Otello de haut vol à Baden-Baden
Une
première image projetée, celle d’un éléphant à l’agonie qui
se superpose ensuite à une réplique en résine de l’animal sur
scène, intrigue. Peut-être le pachyderme symbolise-t-il la chute
d’Otello et sa perte de puissance, en tout cas, l’image ne
réapparaît plus jusqu’à la conclusion de l’argument. La
stylisation du noble animal est rehaussée de bruits de tempête et
de vent cinglant, diffusés par les haut-parleurs de Baden-Baden. Il
est aisé d’y voir le voyage parcouru par Otello navigant vers les
côtes chypriotes.
Passée l’étrange introduction, l’Orchestre Philharmonique de Berlin débute l’œuvre sans avoir pu saluer, et la mise en scène entraîne le public non vers les rivages de Chypre, mais vers un Japon esthétisé, car les costumes comme la gestuelle du plateau vocal empruntent à la tradition du kabuki. Les personnages sont fardés de blanc, les sourcils, ceux de Iago en particulier, sont extrêmement arqués, conférant au traître un regard cruel constant. Habillés en samouraïs, les personnages masculins se découpent dans un effet de lumière blafarde ou aveuglante au fur et à mesure de l’argument. Le Chœur Philharmonique de Vienne émerge rarement de la pénombre et en joue pour figurer un océan de mains levées saluant le retour d’Otello. Emilia (femme de Iago) est une ombre noire de jais qui contraste avec le seul élément de clarté vestimentaire, le blanc pur de la robe de la chaste Desdémone, sa maîtresse.

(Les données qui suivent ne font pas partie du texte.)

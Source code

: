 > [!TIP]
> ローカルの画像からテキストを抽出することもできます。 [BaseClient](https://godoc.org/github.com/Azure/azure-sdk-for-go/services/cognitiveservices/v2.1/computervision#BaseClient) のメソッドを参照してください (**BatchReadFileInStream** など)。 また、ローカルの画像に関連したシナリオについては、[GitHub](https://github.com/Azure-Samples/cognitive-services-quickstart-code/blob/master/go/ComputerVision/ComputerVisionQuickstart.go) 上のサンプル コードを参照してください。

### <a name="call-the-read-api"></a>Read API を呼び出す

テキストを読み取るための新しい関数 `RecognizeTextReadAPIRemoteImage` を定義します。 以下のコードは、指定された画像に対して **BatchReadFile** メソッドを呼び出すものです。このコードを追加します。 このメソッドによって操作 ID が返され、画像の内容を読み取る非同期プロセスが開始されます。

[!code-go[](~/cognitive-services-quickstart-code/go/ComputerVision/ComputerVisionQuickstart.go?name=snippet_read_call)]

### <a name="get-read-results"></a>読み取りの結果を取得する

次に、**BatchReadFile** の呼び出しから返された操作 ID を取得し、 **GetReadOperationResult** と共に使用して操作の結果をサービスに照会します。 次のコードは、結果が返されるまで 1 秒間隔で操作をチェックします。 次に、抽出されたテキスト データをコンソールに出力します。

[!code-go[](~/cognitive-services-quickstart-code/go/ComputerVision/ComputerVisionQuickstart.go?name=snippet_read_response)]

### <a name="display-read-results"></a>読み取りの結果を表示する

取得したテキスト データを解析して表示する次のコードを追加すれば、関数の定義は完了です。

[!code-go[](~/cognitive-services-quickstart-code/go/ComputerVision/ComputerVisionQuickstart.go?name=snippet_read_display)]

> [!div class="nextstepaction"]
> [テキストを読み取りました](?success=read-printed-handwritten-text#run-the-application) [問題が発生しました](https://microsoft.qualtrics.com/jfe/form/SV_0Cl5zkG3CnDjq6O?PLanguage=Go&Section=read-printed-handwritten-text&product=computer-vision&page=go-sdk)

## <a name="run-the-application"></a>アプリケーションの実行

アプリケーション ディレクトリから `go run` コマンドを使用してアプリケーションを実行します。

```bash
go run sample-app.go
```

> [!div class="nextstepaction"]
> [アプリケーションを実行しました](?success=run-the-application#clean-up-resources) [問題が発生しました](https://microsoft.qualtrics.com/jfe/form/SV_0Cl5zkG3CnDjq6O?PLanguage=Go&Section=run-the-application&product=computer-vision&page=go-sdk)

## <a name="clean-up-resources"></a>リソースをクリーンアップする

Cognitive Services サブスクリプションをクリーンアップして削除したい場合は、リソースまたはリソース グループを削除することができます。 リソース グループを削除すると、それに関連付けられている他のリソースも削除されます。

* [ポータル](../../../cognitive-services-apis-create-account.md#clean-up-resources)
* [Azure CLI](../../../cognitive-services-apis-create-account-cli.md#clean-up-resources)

Le décor réduit au strict minimum des néons, dont un constant bleuté qui souligne le bas de scène, ne s’agrémente que de quelques éléments. Une sphère revient constamment sur scène, boule glissante vers Iago, ou suspendue des cintres telle une lune qui, avant la mort de Desdémone, se fait rouge sang et ressemble à s’y méprendre au drapeau nippon. Quelques arches tronquées posent la frontière entre l’arrière et l’avant de la scène, lorsque Cassio rejoint Desdémone au jardin. Ces mêmes arches se réunissent sur trois lignes pour former une architecture mauresque incongrue dans l’ambiance japonaise, mais qui rappelle les origines d’Otello.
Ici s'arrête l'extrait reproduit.